### Problem requirements
Please return only the lines from the one holding "Interpretation of the" through the one holding "is even higher.", exactly as they appear in the records below, both ends included.

Collected data:
....
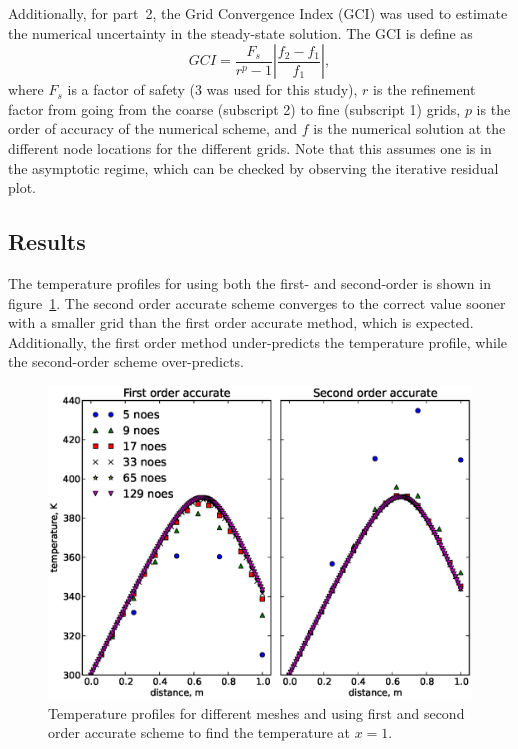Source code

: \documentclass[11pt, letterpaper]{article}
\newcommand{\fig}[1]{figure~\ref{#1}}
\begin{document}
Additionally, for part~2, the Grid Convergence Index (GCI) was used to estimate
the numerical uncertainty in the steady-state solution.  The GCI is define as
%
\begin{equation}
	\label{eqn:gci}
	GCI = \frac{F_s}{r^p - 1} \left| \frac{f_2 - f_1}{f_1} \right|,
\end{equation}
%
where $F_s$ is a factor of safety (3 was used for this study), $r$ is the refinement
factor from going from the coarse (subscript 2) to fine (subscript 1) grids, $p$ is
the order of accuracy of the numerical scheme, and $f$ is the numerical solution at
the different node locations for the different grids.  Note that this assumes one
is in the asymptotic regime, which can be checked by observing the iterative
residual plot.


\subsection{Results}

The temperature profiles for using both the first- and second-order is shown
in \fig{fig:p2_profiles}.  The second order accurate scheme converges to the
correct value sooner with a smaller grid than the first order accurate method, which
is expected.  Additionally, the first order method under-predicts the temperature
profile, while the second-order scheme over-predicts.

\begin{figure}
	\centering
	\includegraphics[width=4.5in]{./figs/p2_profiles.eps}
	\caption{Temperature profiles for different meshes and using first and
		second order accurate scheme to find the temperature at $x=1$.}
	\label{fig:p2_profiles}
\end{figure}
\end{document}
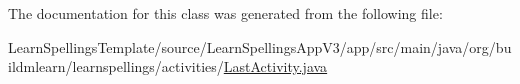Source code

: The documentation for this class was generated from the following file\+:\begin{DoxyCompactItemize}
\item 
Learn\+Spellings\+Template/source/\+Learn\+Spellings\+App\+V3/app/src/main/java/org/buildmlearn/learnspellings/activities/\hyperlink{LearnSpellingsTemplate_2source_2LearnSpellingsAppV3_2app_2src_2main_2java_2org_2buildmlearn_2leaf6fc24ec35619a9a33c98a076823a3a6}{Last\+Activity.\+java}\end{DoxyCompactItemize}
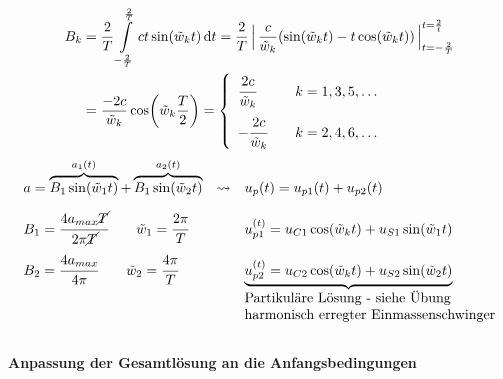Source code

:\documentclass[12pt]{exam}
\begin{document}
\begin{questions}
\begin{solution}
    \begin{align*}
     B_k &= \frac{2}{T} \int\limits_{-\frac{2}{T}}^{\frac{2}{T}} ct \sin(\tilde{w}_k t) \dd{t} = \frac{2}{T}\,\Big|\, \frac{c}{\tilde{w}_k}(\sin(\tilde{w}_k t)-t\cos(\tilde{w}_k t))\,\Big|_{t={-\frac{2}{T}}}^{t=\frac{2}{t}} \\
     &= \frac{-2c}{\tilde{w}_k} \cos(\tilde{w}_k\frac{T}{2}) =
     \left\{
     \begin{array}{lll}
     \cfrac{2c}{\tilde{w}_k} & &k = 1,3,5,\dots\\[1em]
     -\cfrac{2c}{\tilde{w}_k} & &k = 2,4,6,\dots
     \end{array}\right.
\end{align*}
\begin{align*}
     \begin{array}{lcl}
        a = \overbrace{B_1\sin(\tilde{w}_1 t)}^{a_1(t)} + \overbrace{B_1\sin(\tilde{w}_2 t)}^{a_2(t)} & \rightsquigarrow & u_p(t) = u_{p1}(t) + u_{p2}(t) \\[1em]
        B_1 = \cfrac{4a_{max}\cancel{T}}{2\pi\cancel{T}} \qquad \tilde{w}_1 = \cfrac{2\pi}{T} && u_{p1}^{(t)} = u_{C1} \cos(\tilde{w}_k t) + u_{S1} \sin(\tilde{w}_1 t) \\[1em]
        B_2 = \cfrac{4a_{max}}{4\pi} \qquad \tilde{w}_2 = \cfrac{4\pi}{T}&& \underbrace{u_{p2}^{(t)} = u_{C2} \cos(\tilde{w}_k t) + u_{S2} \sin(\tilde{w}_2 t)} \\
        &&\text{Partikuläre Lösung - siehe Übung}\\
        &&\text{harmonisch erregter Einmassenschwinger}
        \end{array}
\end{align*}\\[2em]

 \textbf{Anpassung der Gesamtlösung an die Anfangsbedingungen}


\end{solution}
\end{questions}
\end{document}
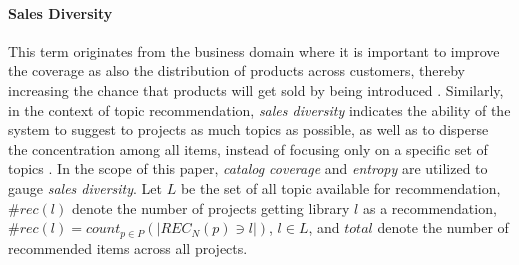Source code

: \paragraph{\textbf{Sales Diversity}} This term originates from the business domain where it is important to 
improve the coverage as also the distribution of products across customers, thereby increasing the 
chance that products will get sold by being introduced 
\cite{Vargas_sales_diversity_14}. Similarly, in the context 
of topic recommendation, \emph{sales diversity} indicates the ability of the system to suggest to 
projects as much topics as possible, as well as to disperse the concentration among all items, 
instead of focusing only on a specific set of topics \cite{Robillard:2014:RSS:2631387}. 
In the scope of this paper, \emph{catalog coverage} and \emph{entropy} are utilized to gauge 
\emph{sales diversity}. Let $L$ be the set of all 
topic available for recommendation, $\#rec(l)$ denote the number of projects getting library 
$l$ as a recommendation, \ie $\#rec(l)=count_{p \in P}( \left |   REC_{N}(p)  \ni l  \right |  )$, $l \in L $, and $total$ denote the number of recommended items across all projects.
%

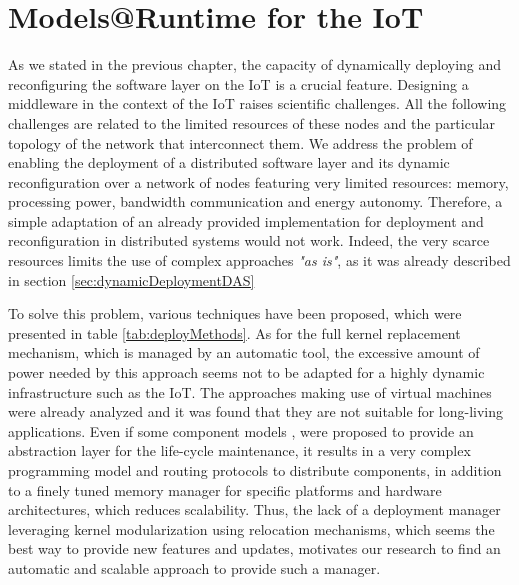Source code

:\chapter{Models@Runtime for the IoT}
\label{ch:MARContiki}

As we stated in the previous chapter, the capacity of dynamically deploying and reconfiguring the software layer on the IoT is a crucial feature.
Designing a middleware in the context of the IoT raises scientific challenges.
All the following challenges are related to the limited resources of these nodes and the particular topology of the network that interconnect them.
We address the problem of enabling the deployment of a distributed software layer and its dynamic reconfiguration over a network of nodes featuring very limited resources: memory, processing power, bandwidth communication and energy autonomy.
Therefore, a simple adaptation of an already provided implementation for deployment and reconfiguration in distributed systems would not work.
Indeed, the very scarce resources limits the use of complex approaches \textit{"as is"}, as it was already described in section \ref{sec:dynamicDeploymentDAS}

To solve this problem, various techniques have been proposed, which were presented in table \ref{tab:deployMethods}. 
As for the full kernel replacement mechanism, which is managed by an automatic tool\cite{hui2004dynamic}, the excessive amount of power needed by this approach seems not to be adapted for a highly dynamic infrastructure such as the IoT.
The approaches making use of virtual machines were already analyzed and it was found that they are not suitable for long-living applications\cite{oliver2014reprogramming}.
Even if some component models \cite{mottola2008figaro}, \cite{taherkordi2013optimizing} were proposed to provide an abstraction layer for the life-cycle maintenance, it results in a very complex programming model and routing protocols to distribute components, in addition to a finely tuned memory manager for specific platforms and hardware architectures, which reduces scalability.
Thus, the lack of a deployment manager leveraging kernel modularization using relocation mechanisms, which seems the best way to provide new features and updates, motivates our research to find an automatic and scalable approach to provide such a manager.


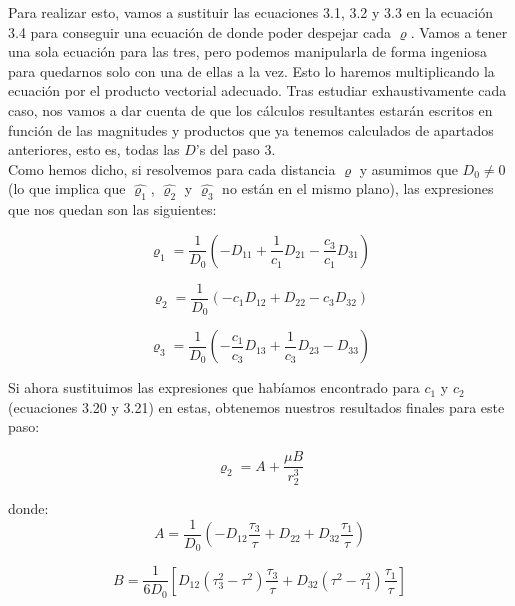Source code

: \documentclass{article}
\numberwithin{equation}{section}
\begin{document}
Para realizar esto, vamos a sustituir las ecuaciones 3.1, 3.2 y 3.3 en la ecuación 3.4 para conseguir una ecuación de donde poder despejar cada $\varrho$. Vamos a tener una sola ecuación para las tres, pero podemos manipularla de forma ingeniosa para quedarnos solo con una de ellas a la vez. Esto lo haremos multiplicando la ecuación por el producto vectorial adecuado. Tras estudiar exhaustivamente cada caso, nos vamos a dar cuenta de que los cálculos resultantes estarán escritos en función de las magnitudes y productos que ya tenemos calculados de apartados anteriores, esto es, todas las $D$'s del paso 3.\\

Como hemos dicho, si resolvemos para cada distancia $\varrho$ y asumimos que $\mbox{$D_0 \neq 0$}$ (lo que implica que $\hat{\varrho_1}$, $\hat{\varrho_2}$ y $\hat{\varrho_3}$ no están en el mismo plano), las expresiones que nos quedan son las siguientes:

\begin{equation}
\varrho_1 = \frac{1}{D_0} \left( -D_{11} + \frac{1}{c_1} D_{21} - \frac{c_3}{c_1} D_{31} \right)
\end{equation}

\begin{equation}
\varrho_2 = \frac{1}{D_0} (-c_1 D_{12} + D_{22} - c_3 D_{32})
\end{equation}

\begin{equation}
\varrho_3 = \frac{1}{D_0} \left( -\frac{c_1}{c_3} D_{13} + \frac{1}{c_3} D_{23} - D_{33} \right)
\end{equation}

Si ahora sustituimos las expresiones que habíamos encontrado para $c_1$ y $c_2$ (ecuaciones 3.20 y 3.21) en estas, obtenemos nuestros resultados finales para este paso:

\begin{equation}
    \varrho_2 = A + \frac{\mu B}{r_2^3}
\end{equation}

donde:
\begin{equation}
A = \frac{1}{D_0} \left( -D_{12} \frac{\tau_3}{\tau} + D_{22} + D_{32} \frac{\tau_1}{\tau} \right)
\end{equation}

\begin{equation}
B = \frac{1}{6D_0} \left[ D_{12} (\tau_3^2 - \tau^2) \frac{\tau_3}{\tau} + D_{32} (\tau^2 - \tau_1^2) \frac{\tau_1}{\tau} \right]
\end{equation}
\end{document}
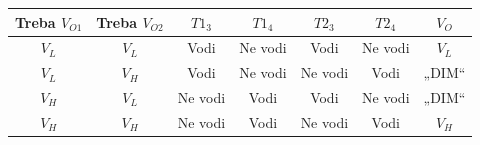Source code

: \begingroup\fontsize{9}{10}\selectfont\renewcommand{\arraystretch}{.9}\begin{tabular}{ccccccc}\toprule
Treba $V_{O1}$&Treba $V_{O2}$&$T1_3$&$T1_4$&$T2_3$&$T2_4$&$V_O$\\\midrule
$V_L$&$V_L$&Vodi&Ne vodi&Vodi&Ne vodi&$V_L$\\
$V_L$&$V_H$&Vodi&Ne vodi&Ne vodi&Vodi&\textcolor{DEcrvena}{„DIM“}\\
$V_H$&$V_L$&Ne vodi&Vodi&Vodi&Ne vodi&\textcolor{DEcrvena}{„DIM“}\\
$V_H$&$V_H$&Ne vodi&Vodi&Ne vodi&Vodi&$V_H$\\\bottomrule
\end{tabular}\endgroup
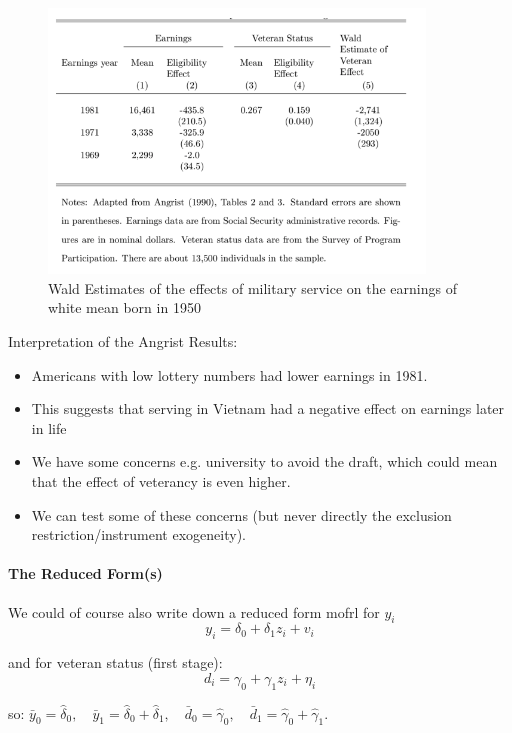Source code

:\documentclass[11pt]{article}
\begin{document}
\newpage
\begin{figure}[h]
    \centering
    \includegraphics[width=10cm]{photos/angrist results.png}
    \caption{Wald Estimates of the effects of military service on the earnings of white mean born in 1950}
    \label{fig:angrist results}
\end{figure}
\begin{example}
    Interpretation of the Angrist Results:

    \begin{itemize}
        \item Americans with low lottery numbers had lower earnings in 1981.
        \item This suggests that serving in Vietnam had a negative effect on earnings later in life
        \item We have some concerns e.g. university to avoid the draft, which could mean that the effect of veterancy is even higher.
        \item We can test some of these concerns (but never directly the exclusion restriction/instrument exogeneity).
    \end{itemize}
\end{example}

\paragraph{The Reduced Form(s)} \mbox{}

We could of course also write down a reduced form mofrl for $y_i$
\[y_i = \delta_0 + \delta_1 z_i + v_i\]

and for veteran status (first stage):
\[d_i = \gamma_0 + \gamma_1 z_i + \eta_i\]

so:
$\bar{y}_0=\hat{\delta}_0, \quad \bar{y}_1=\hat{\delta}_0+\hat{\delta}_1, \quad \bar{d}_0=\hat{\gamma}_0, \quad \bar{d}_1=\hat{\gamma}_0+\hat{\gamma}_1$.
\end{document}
....
### Exercise result
    Interpretation of the Angrist Results:

    \begin{itemize}
        \item Americans with low lottery numbers had lower earnings in 1981.
        \item This suggests that serving in Vietnam had a negative effect on earnings later in life
        \item We have some concerns e.g. university to avoid the draft, which could mean that the effect of veterancy is even higher.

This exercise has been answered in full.